Find and copy every line in the records that includes the string "WordPress".

+++ DATASET EXTRACT +++

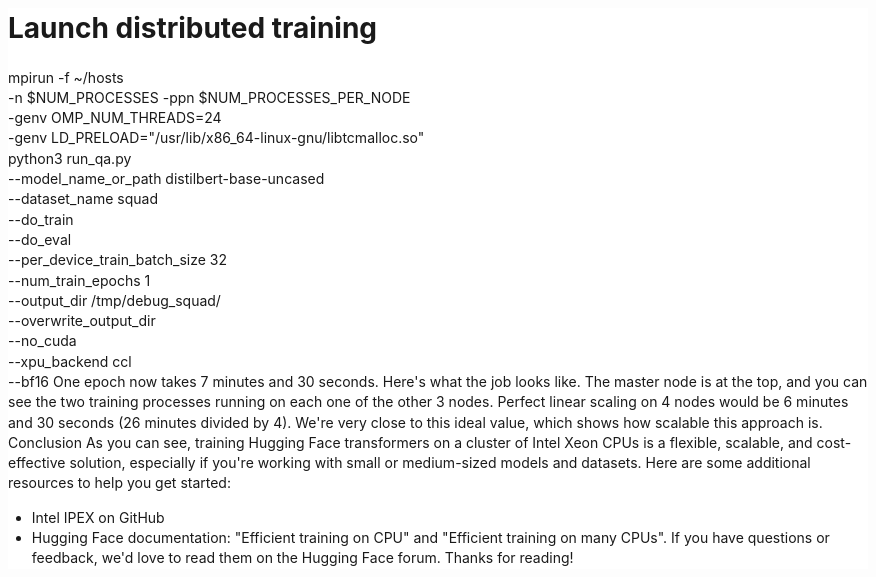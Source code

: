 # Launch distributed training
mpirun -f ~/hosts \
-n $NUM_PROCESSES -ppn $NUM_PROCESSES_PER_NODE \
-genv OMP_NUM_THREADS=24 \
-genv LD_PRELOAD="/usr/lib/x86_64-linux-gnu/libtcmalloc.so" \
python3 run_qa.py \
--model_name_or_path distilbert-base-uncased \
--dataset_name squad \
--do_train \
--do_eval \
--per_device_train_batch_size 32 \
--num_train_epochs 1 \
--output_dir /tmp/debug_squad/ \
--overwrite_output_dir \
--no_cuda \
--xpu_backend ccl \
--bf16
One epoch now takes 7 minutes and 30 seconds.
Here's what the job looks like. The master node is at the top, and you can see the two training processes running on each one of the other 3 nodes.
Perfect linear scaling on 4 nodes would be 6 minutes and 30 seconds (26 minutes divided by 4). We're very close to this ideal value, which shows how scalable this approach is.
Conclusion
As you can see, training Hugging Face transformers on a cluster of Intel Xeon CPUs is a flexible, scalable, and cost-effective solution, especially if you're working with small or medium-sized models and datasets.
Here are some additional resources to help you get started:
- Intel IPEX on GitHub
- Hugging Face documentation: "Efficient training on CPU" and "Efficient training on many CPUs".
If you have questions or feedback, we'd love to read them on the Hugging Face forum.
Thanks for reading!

+++
+++ DATASET EXTRACT +++

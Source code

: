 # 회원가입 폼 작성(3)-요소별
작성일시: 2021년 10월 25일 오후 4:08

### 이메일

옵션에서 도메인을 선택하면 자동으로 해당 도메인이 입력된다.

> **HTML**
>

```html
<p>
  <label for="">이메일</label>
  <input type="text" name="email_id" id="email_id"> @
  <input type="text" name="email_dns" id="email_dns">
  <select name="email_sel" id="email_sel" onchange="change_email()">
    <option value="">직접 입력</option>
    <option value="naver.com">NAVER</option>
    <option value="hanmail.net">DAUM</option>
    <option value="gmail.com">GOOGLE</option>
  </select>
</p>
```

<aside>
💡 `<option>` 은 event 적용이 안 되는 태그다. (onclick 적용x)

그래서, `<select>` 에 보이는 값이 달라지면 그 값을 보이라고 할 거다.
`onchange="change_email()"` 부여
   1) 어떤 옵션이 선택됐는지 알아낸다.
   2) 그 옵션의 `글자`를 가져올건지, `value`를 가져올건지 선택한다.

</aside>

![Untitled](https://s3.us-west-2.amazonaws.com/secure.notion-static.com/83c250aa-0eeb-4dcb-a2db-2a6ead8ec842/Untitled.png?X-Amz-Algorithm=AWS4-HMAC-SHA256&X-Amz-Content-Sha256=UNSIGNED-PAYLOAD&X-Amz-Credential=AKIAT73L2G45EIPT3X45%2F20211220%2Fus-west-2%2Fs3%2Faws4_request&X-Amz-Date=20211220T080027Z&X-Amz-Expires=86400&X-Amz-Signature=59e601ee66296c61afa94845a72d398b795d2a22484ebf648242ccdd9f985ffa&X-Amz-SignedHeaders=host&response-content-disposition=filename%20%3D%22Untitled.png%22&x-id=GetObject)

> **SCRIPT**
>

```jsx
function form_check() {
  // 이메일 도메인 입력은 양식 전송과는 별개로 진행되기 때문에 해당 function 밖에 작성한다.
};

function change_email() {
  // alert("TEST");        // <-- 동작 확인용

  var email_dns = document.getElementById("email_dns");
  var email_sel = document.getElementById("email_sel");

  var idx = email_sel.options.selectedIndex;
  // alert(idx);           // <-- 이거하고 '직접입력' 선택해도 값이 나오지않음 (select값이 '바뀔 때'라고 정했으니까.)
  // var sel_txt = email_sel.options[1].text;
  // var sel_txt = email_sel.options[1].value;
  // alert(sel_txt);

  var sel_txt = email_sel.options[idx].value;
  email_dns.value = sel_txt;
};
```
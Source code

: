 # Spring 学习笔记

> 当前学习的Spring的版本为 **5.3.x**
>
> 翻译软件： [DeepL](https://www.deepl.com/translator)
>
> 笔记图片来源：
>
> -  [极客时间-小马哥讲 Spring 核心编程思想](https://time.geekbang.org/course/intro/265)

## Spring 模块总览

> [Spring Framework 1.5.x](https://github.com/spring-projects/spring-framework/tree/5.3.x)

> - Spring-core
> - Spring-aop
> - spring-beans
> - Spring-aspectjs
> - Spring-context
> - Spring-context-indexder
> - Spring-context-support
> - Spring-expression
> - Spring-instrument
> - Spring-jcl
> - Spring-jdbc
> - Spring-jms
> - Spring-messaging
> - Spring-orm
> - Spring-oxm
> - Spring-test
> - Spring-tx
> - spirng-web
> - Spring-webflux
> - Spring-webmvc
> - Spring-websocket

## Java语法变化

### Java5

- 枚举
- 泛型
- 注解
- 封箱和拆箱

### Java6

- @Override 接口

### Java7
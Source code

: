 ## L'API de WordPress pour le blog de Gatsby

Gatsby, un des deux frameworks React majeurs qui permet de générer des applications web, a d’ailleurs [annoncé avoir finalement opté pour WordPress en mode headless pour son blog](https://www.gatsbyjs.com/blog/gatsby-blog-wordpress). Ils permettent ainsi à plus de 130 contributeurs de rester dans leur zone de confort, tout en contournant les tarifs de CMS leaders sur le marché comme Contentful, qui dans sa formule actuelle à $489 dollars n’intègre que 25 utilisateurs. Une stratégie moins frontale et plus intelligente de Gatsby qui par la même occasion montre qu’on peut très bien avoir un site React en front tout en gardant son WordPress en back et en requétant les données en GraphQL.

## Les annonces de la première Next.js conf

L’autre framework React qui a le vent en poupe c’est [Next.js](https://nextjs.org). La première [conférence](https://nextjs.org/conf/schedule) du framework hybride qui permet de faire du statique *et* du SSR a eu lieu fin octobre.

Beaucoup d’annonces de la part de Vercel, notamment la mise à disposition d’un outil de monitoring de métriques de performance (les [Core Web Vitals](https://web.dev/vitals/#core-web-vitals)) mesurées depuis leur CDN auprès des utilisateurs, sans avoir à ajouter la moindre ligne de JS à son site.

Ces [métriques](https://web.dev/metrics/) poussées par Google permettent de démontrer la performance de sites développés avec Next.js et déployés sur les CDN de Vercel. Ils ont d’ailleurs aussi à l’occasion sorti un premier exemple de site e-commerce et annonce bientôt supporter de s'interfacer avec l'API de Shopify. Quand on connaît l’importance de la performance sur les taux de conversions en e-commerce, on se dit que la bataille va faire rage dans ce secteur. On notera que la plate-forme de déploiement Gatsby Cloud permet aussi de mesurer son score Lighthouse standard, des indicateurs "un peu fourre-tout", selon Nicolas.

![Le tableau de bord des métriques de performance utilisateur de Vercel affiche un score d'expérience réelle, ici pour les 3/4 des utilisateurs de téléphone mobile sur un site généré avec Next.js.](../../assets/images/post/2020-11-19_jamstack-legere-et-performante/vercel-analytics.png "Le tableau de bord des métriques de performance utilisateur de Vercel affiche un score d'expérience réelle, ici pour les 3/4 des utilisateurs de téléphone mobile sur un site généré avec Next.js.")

+++
+++ DATASET EXTRACT +++

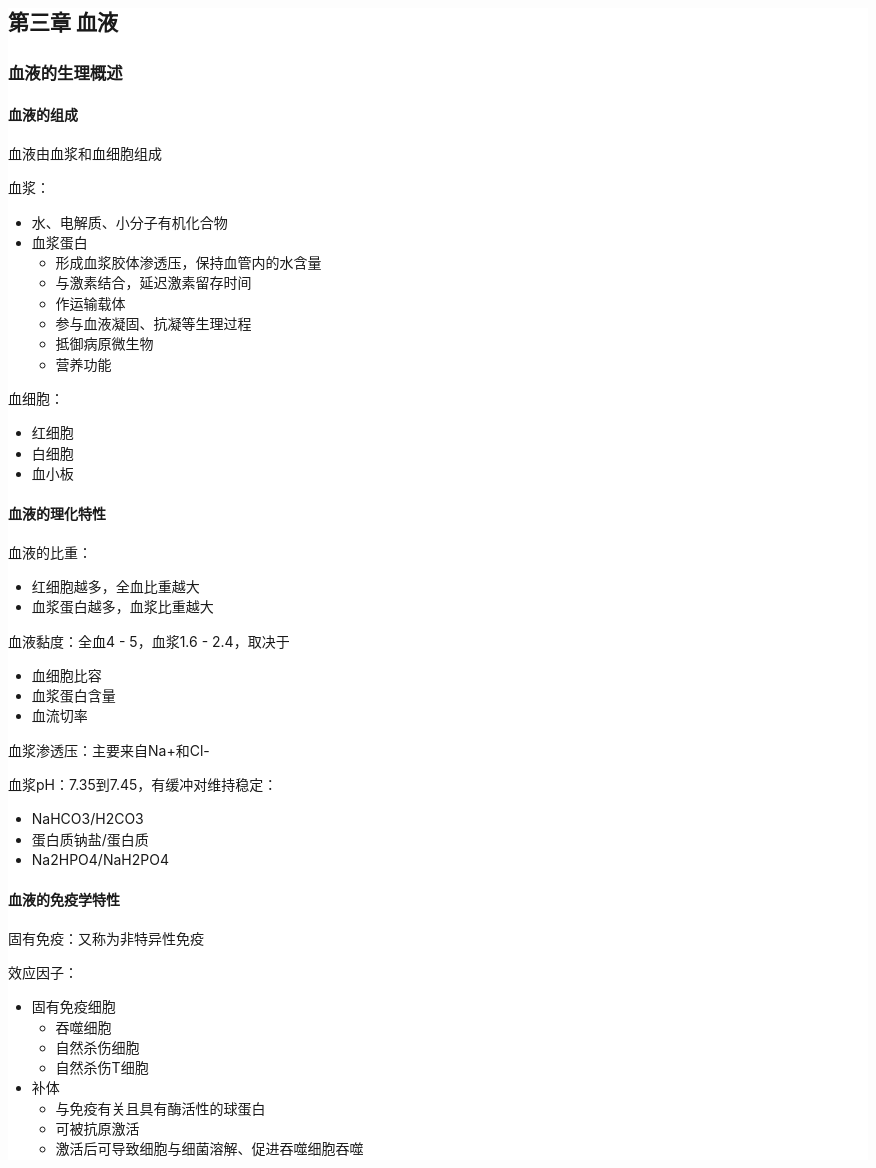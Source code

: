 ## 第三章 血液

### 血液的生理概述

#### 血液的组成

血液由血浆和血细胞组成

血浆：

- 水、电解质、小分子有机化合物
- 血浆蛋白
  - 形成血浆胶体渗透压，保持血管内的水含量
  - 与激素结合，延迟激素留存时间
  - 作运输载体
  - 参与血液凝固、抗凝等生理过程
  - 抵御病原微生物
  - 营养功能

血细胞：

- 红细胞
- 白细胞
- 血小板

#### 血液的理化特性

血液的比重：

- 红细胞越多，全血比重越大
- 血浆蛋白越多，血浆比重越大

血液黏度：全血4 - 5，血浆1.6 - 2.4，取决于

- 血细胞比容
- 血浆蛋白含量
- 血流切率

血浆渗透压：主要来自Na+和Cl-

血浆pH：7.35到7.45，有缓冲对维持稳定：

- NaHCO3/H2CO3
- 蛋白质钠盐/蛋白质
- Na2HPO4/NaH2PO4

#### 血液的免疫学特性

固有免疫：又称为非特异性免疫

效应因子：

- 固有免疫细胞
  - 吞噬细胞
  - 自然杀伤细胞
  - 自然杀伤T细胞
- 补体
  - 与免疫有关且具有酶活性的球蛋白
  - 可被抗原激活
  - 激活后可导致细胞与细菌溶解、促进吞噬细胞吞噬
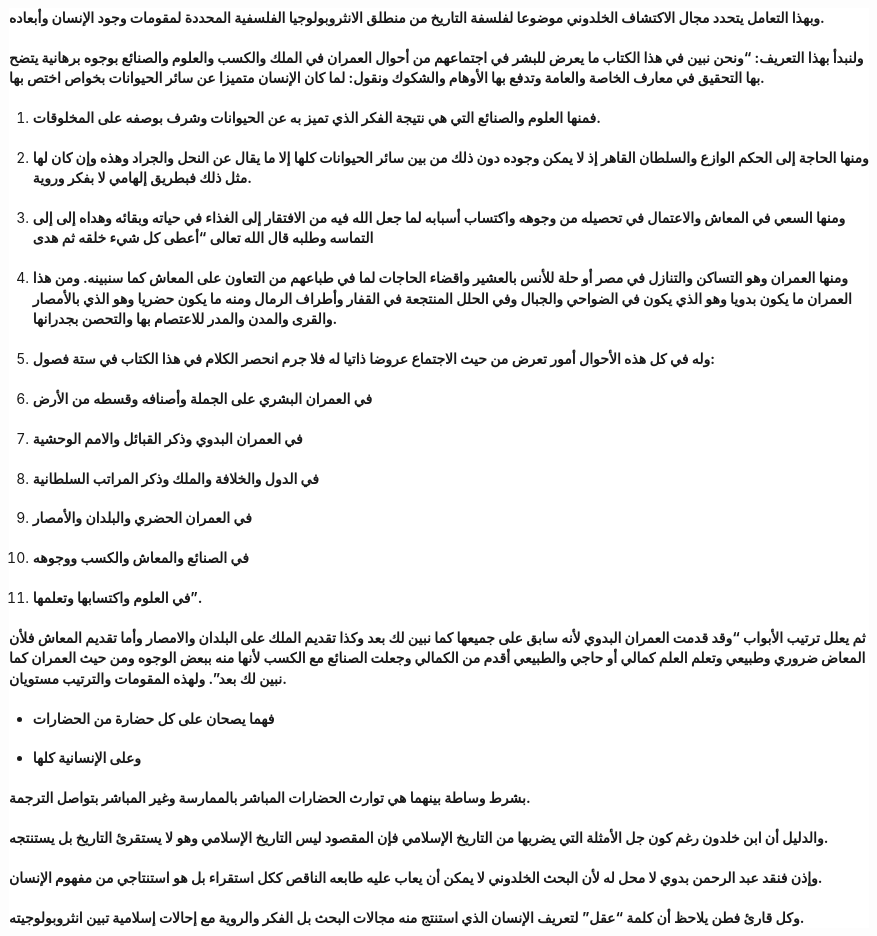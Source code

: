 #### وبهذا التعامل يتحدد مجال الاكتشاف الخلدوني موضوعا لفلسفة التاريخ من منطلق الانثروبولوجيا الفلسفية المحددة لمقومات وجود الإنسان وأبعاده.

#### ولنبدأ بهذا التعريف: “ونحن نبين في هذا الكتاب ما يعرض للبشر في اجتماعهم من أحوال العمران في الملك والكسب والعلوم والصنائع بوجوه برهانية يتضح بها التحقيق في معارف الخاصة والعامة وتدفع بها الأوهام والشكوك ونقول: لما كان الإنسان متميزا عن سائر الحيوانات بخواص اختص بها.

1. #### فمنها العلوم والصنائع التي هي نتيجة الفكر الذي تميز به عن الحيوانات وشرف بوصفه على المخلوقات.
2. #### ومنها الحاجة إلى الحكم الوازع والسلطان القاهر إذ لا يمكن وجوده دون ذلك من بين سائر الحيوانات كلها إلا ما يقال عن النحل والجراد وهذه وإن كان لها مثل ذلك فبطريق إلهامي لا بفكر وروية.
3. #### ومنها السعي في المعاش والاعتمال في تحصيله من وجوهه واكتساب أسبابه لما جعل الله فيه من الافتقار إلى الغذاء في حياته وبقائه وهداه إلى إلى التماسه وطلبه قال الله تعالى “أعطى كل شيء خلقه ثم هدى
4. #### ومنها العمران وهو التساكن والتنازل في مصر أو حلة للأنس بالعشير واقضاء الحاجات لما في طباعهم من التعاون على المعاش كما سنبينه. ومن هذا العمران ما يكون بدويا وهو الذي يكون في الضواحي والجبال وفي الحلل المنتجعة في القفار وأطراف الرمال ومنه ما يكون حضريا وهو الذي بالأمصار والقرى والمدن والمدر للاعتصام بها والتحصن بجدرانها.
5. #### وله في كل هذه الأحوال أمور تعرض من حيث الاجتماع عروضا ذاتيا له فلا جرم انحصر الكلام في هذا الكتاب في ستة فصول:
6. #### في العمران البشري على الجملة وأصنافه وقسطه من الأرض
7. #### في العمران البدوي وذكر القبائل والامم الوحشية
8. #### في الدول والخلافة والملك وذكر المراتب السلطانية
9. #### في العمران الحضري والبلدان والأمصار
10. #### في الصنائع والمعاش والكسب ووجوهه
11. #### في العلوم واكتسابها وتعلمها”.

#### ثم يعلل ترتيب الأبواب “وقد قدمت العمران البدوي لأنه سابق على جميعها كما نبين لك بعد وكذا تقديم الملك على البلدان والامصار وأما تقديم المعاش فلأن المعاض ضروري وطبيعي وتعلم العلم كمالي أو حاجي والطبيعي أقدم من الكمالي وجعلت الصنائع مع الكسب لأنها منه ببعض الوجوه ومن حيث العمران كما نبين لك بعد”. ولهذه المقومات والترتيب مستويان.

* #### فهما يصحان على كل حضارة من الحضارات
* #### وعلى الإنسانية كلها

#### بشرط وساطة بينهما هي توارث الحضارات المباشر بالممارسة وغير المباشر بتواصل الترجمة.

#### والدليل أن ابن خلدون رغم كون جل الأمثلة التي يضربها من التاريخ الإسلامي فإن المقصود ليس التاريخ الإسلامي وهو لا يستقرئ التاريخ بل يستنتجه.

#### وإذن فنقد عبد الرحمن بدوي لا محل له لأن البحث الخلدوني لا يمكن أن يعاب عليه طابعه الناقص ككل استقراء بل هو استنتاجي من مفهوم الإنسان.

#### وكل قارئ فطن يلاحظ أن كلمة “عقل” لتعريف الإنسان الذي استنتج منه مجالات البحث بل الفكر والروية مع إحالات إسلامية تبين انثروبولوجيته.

+++

* [WRITTEN ANSWER]
: ## L'API de WordPress pour le blog de Gatsby
Gatsby, un des deux frameworks React majeurs qui permet de générer des applications web, a d’ailleurs [annoncé avoir finalement opté pour WordPress en mode headless pour son blog](https://www.gatsbyjs.com/blog/gatsby-blog-wordpress). Ils permettent ainsi à plus de 130 contributeurs de rester dans leur zone de confort, tout en contournant les tarifs de CMS leaders sur le marché comme Contentful, qui dans sa formule actuelle à $489 dollars n’intègre que 25 utilisateurs. Une stratégie moins frontale et plus intelligente de Gatsby qui par la même occasion montre qu’on peut très bien avoir un site React en front tout en gardant son WordPress en back et en requétant les données en GraphQL.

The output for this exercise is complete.